This summer has been anything but quiet in the NHS: NICE is experiencing its rockiest period for a decade, there is industrial unrest as new medical contracts are negotiated, and finances continue to deteriorate. Push will soon come to shove

The summer days of 2015 have not been quiet ones for the NHS. No silly season for healthcare leaders, the issues they have been wrestling with are as serious as they come.

Front of mind is the NHS’s deteriorating finances and the increasingly frantic efforts to avoid the seemingly inevitable increase in the provider deficit.

However, rising rapidly up the agenda is the growing tension created by continuing pay restraint and proposed contract reform. The government appears unflinching in its determination to drive NHS workforce reform as the route to deliver seven day services.

New contracts and chains

A renegotiation of Agenda for Change now appears a probability, but only after what will be a mixture of hard bargaining and imposition of new medical contracts. As a result, the NHS is likely to see significant industrial unrest, up to and including strikes, within the next 18 months. Maintaining NHS staff commitment in this context is just one of the high risk bets this government is taking.

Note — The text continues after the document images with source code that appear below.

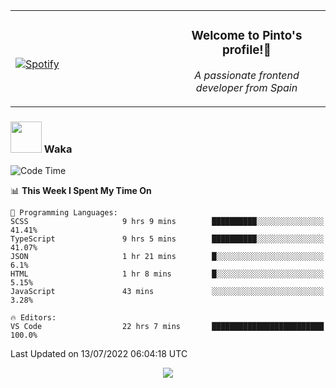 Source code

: <table width="100%" align="center"> 
  <tr>
  <td width="50%">
      
&nbsp; <br> [![Spotify](https://novatorem-zeta-rust.vercel.app/api/spotify)](https://open.spotify.com/user/novatorem-zeta-rust)

  </td>
  <td width="50%">
    <h3 align="center">Welcome to Pinto's profile!👋</h3>
    <p align="center"><em>A passionate frontend developer from Spain</em></p>
  </td>
  </table>

### <img src="https://media.giphy.com/media/VgCDAzcKvsR6OM0uWg/giphy.gif" width="50"> Waka

  <!--START_SECTION:waka-->
![Code Time](http://img.shields.io/badge/Code%20Time-639%20hrs%2041%20mins-blue)

📊 **This Week I Spent My Time On** 

```text
💬 Programming Languages: 
SCSS                     9 hrs 9 mins        ██████████░░░░░░░░░░░░░░░   41.41% 
TypeScript               9 hrs 5 mins        ██████████░░░░░░░░░░░░░░░   41.07% 
JSON                     1 hr 21 mins        █░░░░░░░░░░░░░░░░░░░░░░░░   6.1% 
HTML                     1 hr 8 mins         █░░░░░░░░░░░░░░░░░░░░░░░░   5.15% 
JavaScript               43 mins             ░░░░░░░░░░░░░░░░░░░░░░░░░   3.28%

🔥 Editors: 
VS Code                  22 hrs 7 mins       █████████████████████████   100.0%

```


 Last Updated on 13/07/2022 06:04:18 UTC
<!--END_SECTION:waka-->

<div align="center">
<img src="https://github-readme-stats-gilt-tau.vercel.app/api/top-langs/?username=pinto-hub&layout=compact&theme=dracula" />
</div>
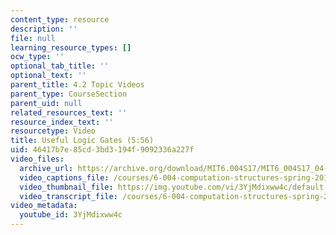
 ```yaml
---
content_type: resource
description: ''
file: null
learning_resource_types: []
ocw_type: ''
optional_tab_title: ''
optional_text: ''
parent_title: 4.2 Topic Videos
parent_type: CourseSection
parent_uid: null
related_resources_text: ''
resource_index_text: ''
resourcetype: Video
title: Useful Logic Gates (5:56)
uid: 46417b7e-85cd-3bd3-194f-9092336a227f
video_files:
  archive_url: https://archive.org/download/MIT6.004S17/MIT6_004S17_04-02-02_300k.mp4
  video_captions_file: /courses/6-004-computation-structures-spring-2017/e66617d404d85234a2b7c5274b7a576c_3YjMdixww4c.vtt
  video_thumbnail_file: https://img.youtube.com/vi/3YjMdixww4c/default.jpg
  video_transcript_file: /courses/6-004-computation-structures-spring-2017/c2958c72ffb2e19faa54b5fc933ada27_3YjMdixww4c.pdf
video_metadata:
  youtube_id: 3YjMdixww4c
---
```

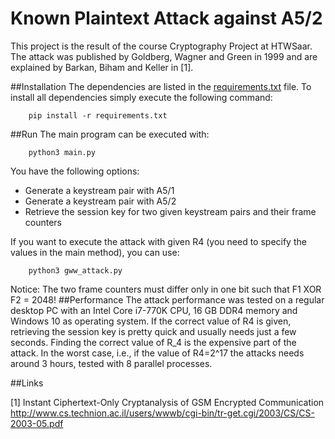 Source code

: # Known Plaintext Attack against A5/2
This project is the result of the course Cryptography Project at HTWSaar.
The attack was published by Goldberg, Wagner and Green in 1999 and are
explained by Barkan, Biham and Keller in [1].

##Installation
The dependencies are listed in the  [requirements.txt](./requirements.txt) file. To install all dependencies simply
execute the following command:
```
	pip install -r requirements.txt
```
##Run
The main program can be executed with:
```
	python3 main.py
```
You have the following options:

- Generate a keystream pair with A5/1
- Generate a keystream pair with A5/2
- Retrieve the session key for two given keystream pairs and their frame counters

If you want to execute the attack with given R4 (you need to specify the values in the main method), you can use:
```
	python3 gww_attack.py
```
Notice: The two frame counters must differ only in one bit such that F1 XOR F2 = 2048!
##Performance
The attack performance was tested on a regular desktop PC with an Intel Core i7-770K CPU, 16 GB DDR4 memory and Windows 10 as operating system. 
If the correct value of R4 is given, retrieving the session key is pretty quick and usually needs just a few seconds. 
Finding the correct value of R_4 is the expensive part of the attack. 
In the worst case, i.e., if the value of R4=2^17 the attacks needs around 3 hours, tested with 8 parallel processes. 

##Links

[1] Instant Ciphertext-Only Cryptanalysis of GSM Encrypted Communication 
http://www.cs.technion.ac.il/users/wwwb/cgi-bin/tr-get.cgi/2003/CS/CS-2003-05.pdf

‘The NHS is likely to see significant industrial unrest within the next 18 months’

Another is the creation of hospital chains to dramatically improve the performance of struggling trusts. The government apparently has a list of around 100 organisations it would like to parcel out to chains.

The three chief executives behind the proposed Enterprise initiative wisely dodged that bullet and have gone in a different direction. It may not deliver the pace of change some at the centre want, but it is slow and steady that will surely win this race.

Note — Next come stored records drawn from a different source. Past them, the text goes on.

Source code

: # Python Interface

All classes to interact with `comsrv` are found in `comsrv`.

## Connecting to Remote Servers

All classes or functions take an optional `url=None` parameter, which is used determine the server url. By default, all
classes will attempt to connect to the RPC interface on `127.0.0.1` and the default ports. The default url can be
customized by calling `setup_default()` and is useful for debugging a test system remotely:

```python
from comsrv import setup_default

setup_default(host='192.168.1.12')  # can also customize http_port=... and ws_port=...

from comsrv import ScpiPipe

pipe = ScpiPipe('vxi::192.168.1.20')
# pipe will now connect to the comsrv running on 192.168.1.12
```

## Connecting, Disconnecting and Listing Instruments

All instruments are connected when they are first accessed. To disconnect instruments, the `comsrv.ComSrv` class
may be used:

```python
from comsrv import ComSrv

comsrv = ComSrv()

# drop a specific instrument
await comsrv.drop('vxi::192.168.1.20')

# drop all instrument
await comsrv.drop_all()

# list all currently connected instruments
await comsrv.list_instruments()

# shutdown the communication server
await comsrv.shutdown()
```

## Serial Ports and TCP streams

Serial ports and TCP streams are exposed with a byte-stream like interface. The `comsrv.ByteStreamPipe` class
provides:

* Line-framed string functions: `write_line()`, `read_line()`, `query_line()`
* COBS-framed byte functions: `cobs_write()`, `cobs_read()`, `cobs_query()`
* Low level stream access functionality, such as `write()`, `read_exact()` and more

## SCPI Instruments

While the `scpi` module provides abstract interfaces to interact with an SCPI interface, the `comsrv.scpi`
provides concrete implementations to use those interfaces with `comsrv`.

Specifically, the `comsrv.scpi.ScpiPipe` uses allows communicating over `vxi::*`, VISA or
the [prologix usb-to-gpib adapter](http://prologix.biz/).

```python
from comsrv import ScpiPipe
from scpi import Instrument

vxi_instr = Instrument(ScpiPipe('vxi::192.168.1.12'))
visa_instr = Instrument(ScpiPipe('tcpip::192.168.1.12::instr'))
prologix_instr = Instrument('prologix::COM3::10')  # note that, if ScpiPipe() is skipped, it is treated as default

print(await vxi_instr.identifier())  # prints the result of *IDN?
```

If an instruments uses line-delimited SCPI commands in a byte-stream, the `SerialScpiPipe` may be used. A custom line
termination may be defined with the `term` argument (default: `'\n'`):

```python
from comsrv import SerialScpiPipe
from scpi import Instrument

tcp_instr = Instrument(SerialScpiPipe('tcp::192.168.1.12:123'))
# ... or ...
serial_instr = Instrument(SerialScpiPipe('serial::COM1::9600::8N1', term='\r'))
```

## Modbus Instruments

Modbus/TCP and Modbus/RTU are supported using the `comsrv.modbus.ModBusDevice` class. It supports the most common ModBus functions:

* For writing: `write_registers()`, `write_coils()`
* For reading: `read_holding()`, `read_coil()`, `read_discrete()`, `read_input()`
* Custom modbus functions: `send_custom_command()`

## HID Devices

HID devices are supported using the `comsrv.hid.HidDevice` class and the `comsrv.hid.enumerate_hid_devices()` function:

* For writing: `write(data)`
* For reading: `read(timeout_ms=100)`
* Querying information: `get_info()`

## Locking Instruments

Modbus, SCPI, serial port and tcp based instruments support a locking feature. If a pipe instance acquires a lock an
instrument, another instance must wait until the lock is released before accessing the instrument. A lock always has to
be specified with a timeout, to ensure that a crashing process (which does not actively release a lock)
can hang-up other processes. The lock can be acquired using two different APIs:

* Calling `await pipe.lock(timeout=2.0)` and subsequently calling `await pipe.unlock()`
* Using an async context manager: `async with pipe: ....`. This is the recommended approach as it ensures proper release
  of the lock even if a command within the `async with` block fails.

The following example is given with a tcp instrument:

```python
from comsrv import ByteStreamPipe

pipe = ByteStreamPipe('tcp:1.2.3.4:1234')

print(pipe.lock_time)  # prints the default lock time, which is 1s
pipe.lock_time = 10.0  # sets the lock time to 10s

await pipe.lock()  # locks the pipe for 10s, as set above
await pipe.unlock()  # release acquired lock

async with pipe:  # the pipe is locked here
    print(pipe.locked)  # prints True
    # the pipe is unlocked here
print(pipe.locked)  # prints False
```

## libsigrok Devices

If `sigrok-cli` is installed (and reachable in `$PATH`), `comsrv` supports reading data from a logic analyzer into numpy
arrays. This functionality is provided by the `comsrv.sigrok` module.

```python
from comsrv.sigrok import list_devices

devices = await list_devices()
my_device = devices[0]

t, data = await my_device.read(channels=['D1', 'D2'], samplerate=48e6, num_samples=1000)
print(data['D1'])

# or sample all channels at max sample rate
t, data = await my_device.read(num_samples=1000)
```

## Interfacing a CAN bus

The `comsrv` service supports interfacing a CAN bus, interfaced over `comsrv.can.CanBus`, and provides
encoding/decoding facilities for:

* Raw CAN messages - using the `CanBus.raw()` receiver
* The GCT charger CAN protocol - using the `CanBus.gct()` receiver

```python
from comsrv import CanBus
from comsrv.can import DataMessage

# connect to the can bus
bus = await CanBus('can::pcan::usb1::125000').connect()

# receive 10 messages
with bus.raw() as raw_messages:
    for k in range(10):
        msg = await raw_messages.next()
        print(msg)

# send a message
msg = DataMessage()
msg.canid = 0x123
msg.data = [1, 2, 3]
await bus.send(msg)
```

So where do the various national or regional players and initiatives stand at the end of this frantic summer?

The National Institute for Health and Care Excellence is experiencing its rockiest period for a decade - though that is partly a tribute to how smoothly it has proceeded in the past. It must work hard to stop the safe staffing debacle turning into an unpicking of its hard won reputation.

Academic health science networks appear to have dropped down the pecking order. Clinical senates (with very few exceptions) have gone straight from underachieving youth to a largely redundant dotage.

The health secretary has committed to fight his “inner Stalin”, but the Department of Health is, if anything, strengthening its grip on the service in the short term at least - no doubt at the encouragement of the Treasury.

Push will come to shove

It is devoting significant energy to the creation of NHS Improvement. The new body will be the de facto performance manager of the service. Its new chief executive will have power and problems, almost matching those of their NHS England equivalent.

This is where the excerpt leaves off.